* **Directions**:
The response must consist of all the records, retyped exactly.

* **Source texts of formatted documents**:
━━━━━━━━━━

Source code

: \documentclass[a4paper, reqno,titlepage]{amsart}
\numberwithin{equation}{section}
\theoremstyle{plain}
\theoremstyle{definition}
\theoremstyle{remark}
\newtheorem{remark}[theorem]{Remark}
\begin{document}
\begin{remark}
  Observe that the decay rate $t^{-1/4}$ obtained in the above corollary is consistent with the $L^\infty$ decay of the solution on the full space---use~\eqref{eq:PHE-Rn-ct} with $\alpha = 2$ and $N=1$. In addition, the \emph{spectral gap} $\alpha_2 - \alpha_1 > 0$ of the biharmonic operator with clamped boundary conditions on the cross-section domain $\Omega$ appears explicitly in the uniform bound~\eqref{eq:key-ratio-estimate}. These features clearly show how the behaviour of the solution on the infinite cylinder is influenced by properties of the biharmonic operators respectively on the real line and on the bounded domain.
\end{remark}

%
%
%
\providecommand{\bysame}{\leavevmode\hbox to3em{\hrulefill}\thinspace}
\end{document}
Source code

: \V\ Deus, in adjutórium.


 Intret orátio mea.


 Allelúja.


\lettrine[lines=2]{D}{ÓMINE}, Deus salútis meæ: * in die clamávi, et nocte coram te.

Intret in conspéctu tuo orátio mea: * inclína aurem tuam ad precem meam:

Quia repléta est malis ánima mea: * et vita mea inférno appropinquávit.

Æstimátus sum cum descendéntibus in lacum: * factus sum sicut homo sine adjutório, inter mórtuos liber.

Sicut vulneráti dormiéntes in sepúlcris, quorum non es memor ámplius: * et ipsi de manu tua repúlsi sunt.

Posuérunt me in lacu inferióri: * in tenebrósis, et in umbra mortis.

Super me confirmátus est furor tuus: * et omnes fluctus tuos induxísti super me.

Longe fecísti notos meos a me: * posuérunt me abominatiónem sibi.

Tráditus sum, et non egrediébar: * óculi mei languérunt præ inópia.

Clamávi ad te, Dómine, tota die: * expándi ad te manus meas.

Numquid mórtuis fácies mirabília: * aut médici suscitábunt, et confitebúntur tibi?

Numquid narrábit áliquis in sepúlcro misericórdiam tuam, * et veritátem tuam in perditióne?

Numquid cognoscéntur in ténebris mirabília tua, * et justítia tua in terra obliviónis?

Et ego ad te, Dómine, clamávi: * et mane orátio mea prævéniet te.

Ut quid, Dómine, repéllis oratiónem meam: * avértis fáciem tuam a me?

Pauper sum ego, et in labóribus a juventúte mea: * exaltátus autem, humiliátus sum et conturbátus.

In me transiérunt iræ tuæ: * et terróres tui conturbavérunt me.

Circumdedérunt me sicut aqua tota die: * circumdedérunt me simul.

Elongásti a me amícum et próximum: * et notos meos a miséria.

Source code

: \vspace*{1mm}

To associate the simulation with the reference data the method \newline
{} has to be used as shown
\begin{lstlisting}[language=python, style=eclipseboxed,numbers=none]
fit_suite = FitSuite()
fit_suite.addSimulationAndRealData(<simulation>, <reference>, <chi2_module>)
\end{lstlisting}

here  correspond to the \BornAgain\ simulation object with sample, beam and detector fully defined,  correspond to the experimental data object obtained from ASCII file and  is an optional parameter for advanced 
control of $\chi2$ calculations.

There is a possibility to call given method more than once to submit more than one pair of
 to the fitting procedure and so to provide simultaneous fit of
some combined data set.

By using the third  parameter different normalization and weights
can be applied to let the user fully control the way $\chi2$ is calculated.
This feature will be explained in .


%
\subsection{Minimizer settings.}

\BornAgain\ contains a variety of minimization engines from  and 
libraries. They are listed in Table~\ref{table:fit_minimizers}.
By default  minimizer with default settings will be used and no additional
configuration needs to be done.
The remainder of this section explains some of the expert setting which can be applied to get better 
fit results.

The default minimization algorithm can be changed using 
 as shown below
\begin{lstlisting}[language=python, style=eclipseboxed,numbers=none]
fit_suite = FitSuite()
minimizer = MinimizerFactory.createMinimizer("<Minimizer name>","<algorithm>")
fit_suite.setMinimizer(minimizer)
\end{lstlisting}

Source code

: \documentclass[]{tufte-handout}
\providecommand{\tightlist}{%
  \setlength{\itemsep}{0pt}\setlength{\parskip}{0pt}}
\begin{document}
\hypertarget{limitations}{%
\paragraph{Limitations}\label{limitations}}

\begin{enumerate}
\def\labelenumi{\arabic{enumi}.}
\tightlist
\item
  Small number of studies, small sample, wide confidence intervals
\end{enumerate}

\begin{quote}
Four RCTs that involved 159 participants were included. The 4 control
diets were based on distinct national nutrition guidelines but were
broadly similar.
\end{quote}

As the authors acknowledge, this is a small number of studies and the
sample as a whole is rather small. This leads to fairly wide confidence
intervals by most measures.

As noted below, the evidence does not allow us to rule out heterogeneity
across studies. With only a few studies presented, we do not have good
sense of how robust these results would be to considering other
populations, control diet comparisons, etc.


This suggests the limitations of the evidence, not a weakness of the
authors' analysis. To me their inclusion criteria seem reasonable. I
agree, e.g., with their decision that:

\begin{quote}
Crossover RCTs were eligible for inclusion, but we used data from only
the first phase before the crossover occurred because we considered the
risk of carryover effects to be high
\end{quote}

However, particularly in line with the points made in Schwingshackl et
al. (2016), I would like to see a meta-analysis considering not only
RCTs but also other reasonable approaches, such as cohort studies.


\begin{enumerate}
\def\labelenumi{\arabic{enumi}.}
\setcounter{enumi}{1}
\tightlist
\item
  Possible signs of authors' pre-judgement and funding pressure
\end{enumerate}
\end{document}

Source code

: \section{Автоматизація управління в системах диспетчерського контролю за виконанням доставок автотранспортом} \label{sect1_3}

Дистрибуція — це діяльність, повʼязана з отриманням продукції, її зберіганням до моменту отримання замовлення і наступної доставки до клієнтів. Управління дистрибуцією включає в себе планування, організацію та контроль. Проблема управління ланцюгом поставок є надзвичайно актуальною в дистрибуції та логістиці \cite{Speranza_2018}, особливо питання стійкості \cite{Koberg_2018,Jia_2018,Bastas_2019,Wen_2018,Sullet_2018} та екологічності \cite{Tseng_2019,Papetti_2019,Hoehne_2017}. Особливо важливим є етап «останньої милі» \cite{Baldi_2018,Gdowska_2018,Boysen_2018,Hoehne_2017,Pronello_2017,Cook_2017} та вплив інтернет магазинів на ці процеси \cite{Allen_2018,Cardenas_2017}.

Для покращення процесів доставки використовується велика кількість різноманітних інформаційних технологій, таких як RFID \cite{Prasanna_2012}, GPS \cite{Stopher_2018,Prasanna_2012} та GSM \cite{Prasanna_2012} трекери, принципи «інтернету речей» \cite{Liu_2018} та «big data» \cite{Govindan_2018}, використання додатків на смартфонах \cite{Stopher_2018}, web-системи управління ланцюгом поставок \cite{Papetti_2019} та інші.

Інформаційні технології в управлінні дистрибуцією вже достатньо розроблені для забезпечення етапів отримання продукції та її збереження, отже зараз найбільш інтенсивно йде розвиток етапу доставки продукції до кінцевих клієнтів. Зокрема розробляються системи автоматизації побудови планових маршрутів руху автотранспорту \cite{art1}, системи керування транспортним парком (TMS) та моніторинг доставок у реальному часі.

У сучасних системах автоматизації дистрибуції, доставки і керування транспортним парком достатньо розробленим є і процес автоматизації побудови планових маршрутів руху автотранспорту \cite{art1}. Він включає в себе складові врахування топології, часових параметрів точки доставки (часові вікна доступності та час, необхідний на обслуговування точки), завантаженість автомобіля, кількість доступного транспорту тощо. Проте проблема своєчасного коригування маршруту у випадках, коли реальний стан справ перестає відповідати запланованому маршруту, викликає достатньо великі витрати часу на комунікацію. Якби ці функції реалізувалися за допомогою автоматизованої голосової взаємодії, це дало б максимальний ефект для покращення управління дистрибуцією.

━━━━━━━━━━

* **Task response**:
Source code

: \documentclass[a4paper, reqno,titlepage]{amsart}
\numberwithin{equation}{section}
\theoremstyle{plain}
\theoremstyle{definition}
\theoremstyle{remark}
\newtheorem{remark}[theorem]{Remark}
\begin{document}
\begin{remark}
  Observe that the decay rate $t^{-1/4}$ obtained in the above corollary is consistent with the $L^\infty$ decay of the solution on the full space---use~\eqref{eq:PHE-Rn-ct} with $\alpha = 2$ and $N=1$. In addition, the \emph{spectral gap} $\alpha_2 - \alpha_1 > 0$ of the biharmonic operator with clamped boundary conditions on the cross-section domain $\Omega$ appears explicitly in the uniform bound~\eqref{eq:key-ratio-estimate}. These features clearly show how the behaviour of the solution on the infinite cylinder is influenced by properties of the biharmonic operators respectively on the real line and on the bounded domain.
\end{remark}

%
%
%
\providecommand{\bysame}{\leavevmode\hbox to3em{\hrulefill}\thinspace}
\end{document}
Source code

: \V\ Deus, in adjutórium.


 Intret orátio mea.


 Allelúja.


\lettrine[lines=2]{D}{ÓMINE}, Deus salútis meæ: * in die clamávi, et nocte coram te.

Intret in conspéctu tuo orátio mea: * inclína aurem tuam ad precem meam:

Quia repléta est malis ánima mea: * et vita mea inférno appropinquávit.

Æstimátus sum cum descendéntibus in lacum: * factus sum sicut homo sine adjutório, inter mórtuos liber.

Sicut vulneráti dormiéntes in sepúlcris, quorum non es memor ámplius: * et ipsi de manu tua repúlsi sunt.

Posuérunt me in lacu inferióri: * in tenebrósis, et in umbra mortis.

Super me confirmátus est furor tuus: * et omnes fluctus tuos induxísti super me.

Longe fecísti notos meos a me: * posuérunt me abominatiónem sibi.

Tráditus sum, et non egrediébar: * óculi mei languérunt præ inópia.

Clamávi ad te, Dómine, tota die: * expándi ad te manus meas.

Numquid mórtuis fácies mirabília: * aut médici suscitábunt, et confitebúntur tibi?

Numquid narrábit áliquis in sepúlcro misericórdiam tuam, * et veritátem tuam in perditióne?

Numquid cognoscéntur in ténebris mirabília tua, * et justítia tua in terra obliviónis?

Et ego ad te, Dómine, clamávi: * et mane orátio mea prævéniet te.

Ut quid, Dómine, repéllis oratiónem meam: * avértis fáciem tuam a me?

Pauper sum ego, et in labóribus a juventúte mea: * exaltátus autem, humiliátus sum et conturbátus.

In me transiérunt iræ tuæ: * et terróres tui conturbavérunt me.

Circumdedérunt me sicut aqua tota die: * circumdedérunt me simul.

Elongásti a me amícum et próximum: * et notos meos a miséria.

Source code

: \vspace*{1mm}

To associate the simulation with the reference data the method \newline
{} has to be used as shown
\begin{lstlisting}[language=python, style=eclipseboxed,numbers=none]
fit_suite = FitSuite()
fit_suite.addSimulationAndRealData(<simulation>, <reference>, <chi2_module>)
\end{lstlisting}

here  correspond to the \BornAgain\ simulation object with sample, beam and detector fully defined,  correspond to the experimental data object obtained from ASCII file and  is an optional parameter for advanced 
control of $\chi2$ calculations.

There is a possibility to call given method more than once to submit more than one pair of
 to the fitting procedure and so to provide simultaneous fit of
some combined data set.

By using the third  parameter different normalization and weights
can be applied to let the user fully control the way $\chi2$ is calculated.
This feature will be explained in .


%
\subsection{Minimizer settings.}

\BornAgain\ contains a variety of minimization engines from  and 
libraries. They are listed in Table~\ref{table:fit_minimizers}.
By default  minimizer with default settings will be used and no additional
configuration needs to be done.
The remainder of this section explains some of the expert setting which can be applied to get better 
fit results.

The default minimization algorithm can be changed using 
 as shown below
\begin{lstlisting}[language=python, style=eclipseboxed,numbers=none]
fit_suite = FitSuite()
minimizer = MinimizerFactory.createMinimizer("<Minimizer name>","<algorithm>")
fit_suite.setMinimizer(minimizer)
\end{lstlisting}

Source code

: \documentclass[]{tufte-handout}
\providecommand{\tightlist}{%
  \setlength{\itemsep}{0pt}\setlength{\parskip}{0pt}}
\begin{document}
\hypertarget{limitations}{%
\paragraph{Limitations}\label{limitations}}

\begin{enumerate}
\def\labelenumi{\arabic{enumi}.}
\tightlist
\item
  Small number of studies, small sample, wide confidence intervals
\end{enumerate}

\begin{quote}
Four RCTs that involved 159 participants were included. The 4 control
diets were based on distinct national nutrition guidelines but were
broadly similar.
\end{quote}

As the authors acknowledge, this is a small number of studies and the
sample as a whole is rather small. This leads to fairly wide confidence
intervals by most measures.

As noted below, the evidence does not allow us to rule out heterogeneity
across studies. With only a few studies presented, we do not have good
sense of how robust these results would be to considering other
populations, control diet comparisons, etc.


This suggests the limitations of the evidence, not a weakness of the
authors' analysis. To me their inclusion criteria seem reasonable. I
agree, e.g., with their decision that:

\begin{quote}
Crossover RCTs were eligible for inclusion, but we used data from only
the first phase before the crossover occurred because we considered the
risk of carryover effects to be high
\end{quote}

However, particularly in line with the points made in Schwingshackl et
al. (2016), I would like to see a meta-analysis considering not only
RCTs but also other reasonable approaches, such as cohort studies.


\begin{enumerate}
\def\labelenumi{\arabic{enumi}.}
\setcounter{enumi}{1}
\tightlist
\item
  Possible signs of authors' pre-judgement and funding pressure
\end{enumerate}
\end{document}

Source code

: \section{Автоматизація управління в системах диспетчерського контролю за виконанням доставок автотранспортом} \label{sect1_3}

Дистрибуція — це діяльність, повʼязана з отриманням продукції, її зберіганням до моменту отримання замовлення і наступної доставки до клієнтів. Управління дистрибуцією включає в себе планування, організацію та контроль. Проблема управління ланцюгом поставок є надзвичайно актуальною в дистрибуції та логістиці \cite{Speranza_2018}, особливо питання стійкості \cite{Koberg_2018,Jia_2018,Bastas_2019,Wen_2018,Sullet_2018} та екологічності \cite{Tseng_2019,Papetti_2019,Hoehne_2017}. Особливо важливим є етап «останньої милі» \cite{Baldi_2018,Gdowska_2018,Boysen_2018,Hoehne_2017,Pronello_2017,Cook_2017} та вплив інтернет магазинів на ці процеси \cite{Allen_2018,Cardenas_2017}.

Для покращення процесів доставки використовується велика кількість різноманітних інформаційних технологій, таких як RFID \cite{Prasanna_2012}, GPS \cite{Stopher_2018,Prasanna_2012} та GSM \cite{Prasanna_2012} трекери, принципи «інтернету речей» \cite{Liu_2018} та «big data» \cite{Govindan_2018}, використання додатків на смартфонах \cite{Stopher_2018}, web-системи управління ланцюгом поставок \cite{Papetti_2019} та інші.

Інформаційні технології в управлінні дистрибуцією вже достатньо розроблені для забезпечення етапів отримання продукції та її збереження, отже зараз найбільш інтенсивно йде розвиток етапу доставки продукції до кінцевих клієнтів. Зокрема розробляються системи автоматизації побудови планових маршрутів руху автотранспорту \cite{art1}, системи керування транспортним парком (TMS) та моніторинг доставок у реальному часі.

У сучасних системах автоматизації дистрибуції, доставки і керування транспортним парком достатньо розробленим є і процес автоматизації побудови планових маршрутів руху автотранспорту \cite{art1}. Він включає в себе складові врахування топології, часових параметрів точки доставки (часові вікна доступності та час, необхідний на обслуговування точки), завантаженість автомобіля, кількість доступного транспорту тощо. Проте проблема своєчасного коригування маршруту у випадках, коли реальний стан справ перестає відповідати запланованому маршруту, викликає достатньо великі витрати часу на комунікацію. Якби ці функції реалізувалися за допомогою автоматизованої голосової взаємодії, це дало б максимальний ефект для покращення управління дистрибуцією.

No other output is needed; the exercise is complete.